_TASK INSTRUCTIONS:_
Search the material below for "topological" and copy every line where it occurs.

_TASK INPUT:_
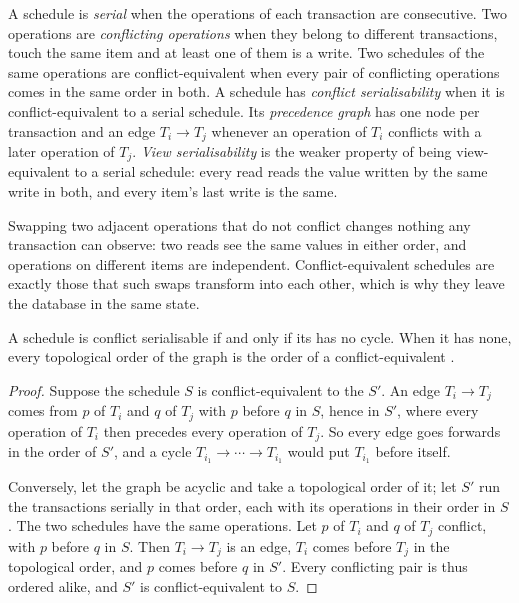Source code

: \begin{definition}\label{def:b3:transactions-and-recovery:schedule}
A schedule is \emph{serial} when the operations of each transaction are consecutive. Two operations are \emph{conflicting operations} when they belong to different transactions, touch the same item and at least one of them is a write. Two schedules of the same operations are conflict-equivalent when every pair of conflicting operations comes in the same order in both. A schedule has \emph{conflict serialisability} when it is conflict-equivalent to a serial schedule. Its \emph{precedence graph} has one node per transaction and an edge $T_i \to T_j$ whenever an operation of $T_i$ conflicts with a later operation of $T_j$. \emph{View serialisability} is the weaker property of being view-equivalent to a serial schedule: every read reads the value written by the same write in both, and every item's last write is the same.
\end{definition}

Swapping two adjacent operations that do not conflict changes nothing any transaction can observe: two reads see the same values in either order, and operations on different items are independent. Conflict-equivalent schedules are exactly those that such swaps transform into each other, which is why they leave the database in the same state.

\begin{theorem}\label{thm:b3:transactions-and-recovery:precedence}
A schedule is conflict serialisable if and only if its  has no cycle. When it has none, every topological order of the graph is the order of a conflict-equivalent .
\end{theorem}

\begin{proof}
Suppose the schedule $S$ is conflict-equivalent to the  $S'$. An edge $T_i \to T_j$ comes from  $p$ of $T_i$ and $q$ of $T_j$ with $p$ before $q$ in $S$, hence in $S'$, where every operation of $T_i$ then precedes every operation of $T_j$. So every edge goes forwards in the order of $S'$, and a cycle $T_{i_1} \to \cdots \to T_{i_1}$ would put $T_{i_1}$ before itself.

Conversely, let the graph be acyclic and take a topological order of it; let $S'$ run the transactions serially in that order, each with its operations in their order in $S$. The two schedules have the same operations. Let $p$ of $T_i$ and $q$ of $T_j$ conflict, with $p$ before $q$ in $S$. Then $T_i \to T_j$ is an edge, $T_i$ comes before $T_j$ in the topological order, and $p$ comes before $q$ in $S'$. Every conflicting pair is thus ordered alike, and $S'$ is conflict-equivalent to $S$.
\end{proof}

_ANSWER:_
A schedule is conflict serialisable if and only if its  has no cycle. When it has none, every topological order of the graph is the order of a conflict-equivalent .
Conversely, let the graph be acyclic and take a topological order of it; let $S'$ run the transactions serially in that order, each with its operations in their order in $S$. The two schedules have the same operations. Let $p$ of $T_i$ and $q$ of $T_j$ conflict, with $p$ before $q$ in $S$. Then $T_i \to T_j$ is an edge, $T_i$ comes before $T_j$ in the topological order, and $p$ comes before $q$ in $S'$. Every conflicting pair is thus ordered alike, and $S'$ is conflict-equivalent to $S$.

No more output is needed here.